─── DATA EXCERPTS

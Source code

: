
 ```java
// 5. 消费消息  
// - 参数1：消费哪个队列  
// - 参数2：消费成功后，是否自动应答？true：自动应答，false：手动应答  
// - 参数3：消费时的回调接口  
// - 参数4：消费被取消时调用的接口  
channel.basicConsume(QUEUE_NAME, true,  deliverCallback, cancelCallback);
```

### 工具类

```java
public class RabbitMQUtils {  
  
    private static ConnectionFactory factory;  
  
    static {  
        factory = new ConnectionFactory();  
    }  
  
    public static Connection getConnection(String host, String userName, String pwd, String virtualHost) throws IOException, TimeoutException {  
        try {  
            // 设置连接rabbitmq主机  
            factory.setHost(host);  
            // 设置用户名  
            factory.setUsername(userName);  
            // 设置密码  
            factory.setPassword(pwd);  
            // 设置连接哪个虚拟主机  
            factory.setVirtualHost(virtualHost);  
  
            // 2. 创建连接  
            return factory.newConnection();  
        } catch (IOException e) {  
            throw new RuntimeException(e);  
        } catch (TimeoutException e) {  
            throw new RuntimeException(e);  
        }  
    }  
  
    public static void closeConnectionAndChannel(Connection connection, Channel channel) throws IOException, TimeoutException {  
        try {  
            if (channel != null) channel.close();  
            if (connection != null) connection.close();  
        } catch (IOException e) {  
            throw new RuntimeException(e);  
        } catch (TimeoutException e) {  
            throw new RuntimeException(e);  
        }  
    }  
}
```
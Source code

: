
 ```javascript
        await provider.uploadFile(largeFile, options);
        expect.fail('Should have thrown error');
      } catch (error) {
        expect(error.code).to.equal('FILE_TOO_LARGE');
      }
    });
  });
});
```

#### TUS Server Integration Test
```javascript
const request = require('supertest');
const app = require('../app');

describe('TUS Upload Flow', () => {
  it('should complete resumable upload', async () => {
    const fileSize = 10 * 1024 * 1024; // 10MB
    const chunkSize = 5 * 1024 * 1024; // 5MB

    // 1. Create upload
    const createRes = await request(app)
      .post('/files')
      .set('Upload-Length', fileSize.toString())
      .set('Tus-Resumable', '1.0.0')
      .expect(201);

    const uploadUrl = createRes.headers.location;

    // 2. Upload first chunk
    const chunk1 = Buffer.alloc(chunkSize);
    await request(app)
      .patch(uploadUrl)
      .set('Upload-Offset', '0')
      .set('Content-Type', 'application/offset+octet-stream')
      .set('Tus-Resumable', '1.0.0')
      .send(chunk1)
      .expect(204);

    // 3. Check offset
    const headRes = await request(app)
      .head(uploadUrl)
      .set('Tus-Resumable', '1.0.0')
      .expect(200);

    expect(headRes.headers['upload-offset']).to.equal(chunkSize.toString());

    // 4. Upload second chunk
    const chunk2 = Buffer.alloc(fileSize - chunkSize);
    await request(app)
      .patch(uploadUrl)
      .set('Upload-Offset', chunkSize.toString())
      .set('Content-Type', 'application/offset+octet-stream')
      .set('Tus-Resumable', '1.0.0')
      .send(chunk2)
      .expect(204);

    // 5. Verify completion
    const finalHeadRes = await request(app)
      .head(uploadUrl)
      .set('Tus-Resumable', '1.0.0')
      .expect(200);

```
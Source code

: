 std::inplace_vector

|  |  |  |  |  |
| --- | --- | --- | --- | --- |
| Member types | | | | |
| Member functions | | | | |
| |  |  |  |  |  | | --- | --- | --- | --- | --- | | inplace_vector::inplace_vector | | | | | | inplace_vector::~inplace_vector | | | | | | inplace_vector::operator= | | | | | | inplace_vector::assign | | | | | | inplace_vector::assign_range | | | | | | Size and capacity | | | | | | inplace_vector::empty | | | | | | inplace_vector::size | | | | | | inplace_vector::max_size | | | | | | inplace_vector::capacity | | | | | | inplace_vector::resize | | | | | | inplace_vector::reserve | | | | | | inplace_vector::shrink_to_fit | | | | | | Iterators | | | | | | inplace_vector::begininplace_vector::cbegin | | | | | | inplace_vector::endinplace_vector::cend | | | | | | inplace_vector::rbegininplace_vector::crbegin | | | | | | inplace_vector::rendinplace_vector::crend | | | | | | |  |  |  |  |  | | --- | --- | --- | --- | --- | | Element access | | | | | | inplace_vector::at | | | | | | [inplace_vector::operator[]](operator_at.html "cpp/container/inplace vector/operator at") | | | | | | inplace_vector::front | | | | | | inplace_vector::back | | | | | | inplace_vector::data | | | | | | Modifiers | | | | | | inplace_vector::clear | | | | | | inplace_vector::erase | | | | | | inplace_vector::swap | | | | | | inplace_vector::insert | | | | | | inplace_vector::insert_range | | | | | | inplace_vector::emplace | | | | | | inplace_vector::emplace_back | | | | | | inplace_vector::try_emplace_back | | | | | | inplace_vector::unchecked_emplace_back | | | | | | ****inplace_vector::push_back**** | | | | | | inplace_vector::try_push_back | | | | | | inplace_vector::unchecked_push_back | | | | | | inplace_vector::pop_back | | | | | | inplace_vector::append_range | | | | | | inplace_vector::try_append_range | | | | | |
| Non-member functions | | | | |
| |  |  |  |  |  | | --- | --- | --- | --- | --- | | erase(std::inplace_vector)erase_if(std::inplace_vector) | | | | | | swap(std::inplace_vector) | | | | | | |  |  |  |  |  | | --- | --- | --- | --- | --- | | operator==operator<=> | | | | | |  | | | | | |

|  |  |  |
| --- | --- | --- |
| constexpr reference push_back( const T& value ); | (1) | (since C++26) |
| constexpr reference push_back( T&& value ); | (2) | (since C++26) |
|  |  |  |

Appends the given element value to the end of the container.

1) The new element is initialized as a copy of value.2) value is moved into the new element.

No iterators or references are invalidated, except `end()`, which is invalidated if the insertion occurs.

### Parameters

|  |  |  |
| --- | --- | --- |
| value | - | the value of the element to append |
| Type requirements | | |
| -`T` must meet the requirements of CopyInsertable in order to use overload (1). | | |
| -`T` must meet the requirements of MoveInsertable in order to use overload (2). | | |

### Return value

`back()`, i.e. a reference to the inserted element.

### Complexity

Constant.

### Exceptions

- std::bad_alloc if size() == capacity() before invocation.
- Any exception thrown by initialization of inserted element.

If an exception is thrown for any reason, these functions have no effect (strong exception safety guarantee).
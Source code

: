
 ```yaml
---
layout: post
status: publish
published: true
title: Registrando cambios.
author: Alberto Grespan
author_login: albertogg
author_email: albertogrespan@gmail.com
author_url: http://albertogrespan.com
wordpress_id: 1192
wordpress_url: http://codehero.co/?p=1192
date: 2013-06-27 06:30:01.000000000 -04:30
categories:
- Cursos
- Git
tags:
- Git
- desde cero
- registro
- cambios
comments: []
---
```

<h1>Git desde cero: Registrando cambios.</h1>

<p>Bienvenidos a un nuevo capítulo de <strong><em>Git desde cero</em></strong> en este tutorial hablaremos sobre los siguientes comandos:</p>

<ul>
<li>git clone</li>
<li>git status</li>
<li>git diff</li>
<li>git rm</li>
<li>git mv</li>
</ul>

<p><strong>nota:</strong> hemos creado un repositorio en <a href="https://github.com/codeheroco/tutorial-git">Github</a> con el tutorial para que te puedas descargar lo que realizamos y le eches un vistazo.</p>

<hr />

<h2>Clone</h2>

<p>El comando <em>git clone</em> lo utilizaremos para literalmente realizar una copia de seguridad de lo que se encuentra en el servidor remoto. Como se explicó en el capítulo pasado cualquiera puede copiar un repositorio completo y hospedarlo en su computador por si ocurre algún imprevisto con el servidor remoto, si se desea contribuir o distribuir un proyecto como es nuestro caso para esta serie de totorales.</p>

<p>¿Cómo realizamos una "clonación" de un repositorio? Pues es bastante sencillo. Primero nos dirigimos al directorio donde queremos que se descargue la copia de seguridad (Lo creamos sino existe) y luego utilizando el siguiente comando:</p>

──────

INSTRUCTIONS FOR THE TASK
Go through the records above and copy each line where "createRes" is found.

RESPONSE
    const createRes = await request(app)
    const uploadUrl = createRes.headers.location;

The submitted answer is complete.